75. Views of Mr. Wills.-"Evidence of similitude of handwriting by the comparison of controverted writing with the admitted or proved writing of the party, made by a witness who has never seen the party write, nor has any knowledge of his handwriting, and who arrives at the inference that it is his handwriting because it is like some other which is so, is a mode of proof which has been much lauded by writers on the civil law, and is commonly admitted in those countries whose jurisprudence is founded on that system; the comparison being made by pro

fessional experts appointed by the court or agreed upon by the parties, under many restrictions for securing the genuineness of the writings which are to form the standard of comparison.

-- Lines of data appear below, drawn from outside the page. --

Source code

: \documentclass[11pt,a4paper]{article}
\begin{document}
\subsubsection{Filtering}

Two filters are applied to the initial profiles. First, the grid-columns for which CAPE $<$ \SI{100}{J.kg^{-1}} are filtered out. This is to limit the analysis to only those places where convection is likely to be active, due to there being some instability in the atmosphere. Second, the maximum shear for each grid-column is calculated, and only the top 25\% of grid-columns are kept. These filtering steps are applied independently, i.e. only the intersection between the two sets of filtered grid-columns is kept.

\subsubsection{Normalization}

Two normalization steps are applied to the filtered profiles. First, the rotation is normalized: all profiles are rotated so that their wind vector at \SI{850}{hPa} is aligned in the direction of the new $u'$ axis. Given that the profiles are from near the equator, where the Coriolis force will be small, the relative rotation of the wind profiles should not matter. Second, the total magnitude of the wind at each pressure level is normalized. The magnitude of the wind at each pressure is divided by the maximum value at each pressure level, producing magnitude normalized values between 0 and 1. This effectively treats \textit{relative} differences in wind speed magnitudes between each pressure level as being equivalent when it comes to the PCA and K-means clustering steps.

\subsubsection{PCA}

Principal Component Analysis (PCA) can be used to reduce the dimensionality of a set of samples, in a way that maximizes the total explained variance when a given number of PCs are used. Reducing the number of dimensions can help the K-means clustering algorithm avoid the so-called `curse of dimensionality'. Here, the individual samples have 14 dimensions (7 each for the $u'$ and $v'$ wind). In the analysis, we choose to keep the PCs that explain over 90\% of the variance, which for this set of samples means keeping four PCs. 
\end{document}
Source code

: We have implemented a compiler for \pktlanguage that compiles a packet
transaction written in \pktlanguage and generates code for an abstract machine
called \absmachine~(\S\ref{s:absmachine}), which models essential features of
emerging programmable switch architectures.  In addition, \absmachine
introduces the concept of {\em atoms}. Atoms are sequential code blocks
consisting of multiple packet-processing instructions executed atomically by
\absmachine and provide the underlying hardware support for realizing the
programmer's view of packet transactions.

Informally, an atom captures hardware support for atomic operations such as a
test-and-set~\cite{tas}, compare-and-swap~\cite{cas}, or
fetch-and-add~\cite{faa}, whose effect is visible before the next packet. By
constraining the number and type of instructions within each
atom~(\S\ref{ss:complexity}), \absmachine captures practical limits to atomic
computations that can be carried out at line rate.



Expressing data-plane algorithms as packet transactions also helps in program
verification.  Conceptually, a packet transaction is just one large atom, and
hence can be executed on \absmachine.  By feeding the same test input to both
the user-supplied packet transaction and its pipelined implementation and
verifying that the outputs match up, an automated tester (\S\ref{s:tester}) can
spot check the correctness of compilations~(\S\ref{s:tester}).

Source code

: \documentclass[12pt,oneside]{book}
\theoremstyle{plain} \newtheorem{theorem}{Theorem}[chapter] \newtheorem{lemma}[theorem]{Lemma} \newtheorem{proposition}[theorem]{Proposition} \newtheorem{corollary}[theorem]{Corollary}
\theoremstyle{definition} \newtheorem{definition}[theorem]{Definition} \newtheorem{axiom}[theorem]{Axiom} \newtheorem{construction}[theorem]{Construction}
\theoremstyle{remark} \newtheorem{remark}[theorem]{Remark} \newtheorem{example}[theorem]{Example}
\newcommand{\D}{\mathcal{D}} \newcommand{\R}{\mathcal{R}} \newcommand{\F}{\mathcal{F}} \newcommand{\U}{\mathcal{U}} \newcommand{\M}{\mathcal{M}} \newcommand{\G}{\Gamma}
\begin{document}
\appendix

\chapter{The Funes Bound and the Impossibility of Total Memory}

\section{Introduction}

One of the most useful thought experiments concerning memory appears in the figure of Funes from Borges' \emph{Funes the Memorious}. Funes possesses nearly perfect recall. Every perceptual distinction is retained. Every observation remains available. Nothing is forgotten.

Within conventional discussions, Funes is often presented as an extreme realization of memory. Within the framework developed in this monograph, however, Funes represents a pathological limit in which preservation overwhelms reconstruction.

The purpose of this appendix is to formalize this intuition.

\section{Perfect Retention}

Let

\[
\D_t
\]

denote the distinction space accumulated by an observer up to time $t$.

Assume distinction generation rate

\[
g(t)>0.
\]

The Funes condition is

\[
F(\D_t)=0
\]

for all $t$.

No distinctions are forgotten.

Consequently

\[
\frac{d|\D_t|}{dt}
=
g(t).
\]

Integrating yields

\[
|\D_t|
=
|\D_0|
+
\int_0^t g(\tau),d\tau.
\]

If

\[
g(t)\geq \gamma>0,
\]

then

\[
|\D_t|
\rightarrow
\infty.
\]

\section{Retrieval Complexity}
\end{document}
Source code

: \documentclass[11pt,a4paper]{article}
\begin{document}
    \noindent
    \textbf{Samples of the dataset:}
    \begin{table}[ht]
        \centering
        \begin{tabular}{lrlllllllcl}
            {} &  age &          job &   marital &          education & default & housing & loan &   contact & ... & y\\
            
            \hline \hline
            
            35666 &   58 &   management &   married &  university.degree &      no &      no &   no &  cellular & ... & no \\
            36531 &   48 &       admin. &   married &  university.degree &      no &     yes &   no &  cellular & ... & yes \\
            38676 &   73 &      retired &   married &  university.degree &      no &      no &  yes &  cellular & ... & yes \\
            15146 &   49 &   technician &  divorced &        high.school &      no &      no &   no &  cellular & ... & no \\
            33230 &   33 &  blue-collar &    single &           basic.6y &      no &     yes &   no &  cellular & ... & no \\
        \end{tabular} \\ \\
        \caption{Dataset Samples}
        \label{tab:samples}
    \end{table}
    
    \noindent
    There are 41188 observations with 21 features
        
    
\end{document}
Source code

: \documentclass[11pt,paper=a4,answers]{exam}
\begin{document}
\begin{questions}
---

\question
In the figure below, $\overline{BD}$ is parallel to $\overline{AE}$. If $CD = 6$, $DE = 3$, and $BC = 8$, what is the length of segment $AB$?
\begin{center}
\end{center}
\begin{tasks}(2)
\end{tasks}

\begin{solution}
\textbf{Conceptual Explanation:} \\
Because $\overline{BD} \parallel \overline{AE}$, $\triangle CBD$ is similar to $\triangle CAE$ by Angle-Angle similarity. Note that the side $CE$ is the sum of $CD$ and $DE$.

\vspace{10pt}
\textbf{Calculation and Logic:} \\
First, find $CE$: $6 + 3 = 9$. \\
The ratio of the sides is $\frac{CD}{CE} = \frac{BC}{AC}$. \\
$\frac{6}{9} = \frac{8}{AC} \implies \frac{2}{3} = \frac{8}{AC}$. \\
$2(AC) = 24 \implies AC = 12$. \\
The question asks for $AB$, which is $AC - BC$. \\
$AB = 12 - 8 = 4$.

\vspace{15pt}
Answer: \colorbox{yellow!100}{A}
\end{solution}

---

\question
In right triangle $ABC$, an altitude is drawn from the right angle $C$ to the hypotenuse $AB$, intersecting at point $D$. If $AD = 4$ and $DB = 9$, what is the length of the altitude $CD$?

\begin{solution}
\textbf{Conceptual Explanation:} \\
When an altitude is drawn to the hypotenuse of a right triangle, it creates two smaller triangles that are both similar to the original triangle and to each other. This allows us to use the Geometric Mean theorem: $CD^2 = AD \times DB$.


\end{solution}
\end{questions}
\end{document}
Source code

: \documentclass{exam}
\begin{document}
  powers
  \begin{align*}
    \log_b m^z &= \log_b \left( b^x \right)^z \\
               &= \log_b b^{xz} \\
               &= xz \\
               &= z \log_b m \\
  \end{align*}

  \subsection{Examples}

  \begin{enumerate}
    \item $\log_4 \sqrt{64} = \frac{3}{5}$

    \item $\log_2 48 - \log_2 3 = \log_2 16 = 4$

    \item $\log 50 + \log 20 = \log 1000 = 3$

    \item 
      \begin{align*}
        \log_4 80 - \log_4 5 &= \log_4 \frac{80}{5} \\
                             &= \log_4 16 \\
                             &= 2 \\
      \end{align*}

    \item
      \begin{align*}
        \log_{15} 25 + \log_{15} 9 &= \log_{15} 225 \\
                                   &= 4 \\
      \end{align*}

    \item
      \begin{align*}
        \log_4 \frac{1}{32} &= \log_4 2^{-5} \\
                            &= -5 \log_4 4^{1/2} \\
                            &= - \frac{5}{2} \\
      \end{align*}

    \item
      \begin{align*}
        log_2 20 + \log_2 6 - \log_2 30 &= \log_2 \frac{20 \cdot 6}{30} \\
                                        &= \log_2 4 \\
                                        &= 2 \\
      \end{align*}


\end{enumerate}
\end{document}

Comparison of handwriting appears also to be a recognized mode of proof in some of the American states, whose judicial systems are generally founded on our own. Such evidence is in general inadmissible in this country, though the leaning of text-writers of authority appears to have been rather in favor of the principle of its admissibility; the only admitted exceptions are where the writing acknowledged to be genuine is already in evidence in the cause, or the disputed writing is in ancient writing. In these excepted cases, the evidence is admitted, it is said, of necessity, in the former case because it is not possible to prevent the jury from making such comparison, and therefore it is best, as was remarked by Lord Denman, for the court to enter with the jury into that inquiry, and do the best it can under circumstances which cannot be helped; in the latter, because from the lapse of time no living person can have any knowledge of the handwriting from his own observation, and because in ancient documents it often becomes a pure question of skill, the character of the handwriting varying with the age, and the discrimination of it being materially assisted by antiquarian researches." Wills, Circ. Ev. pp. 132-134.

For further review of this subject see 1 Rice, Civil Evidence, chap. 9.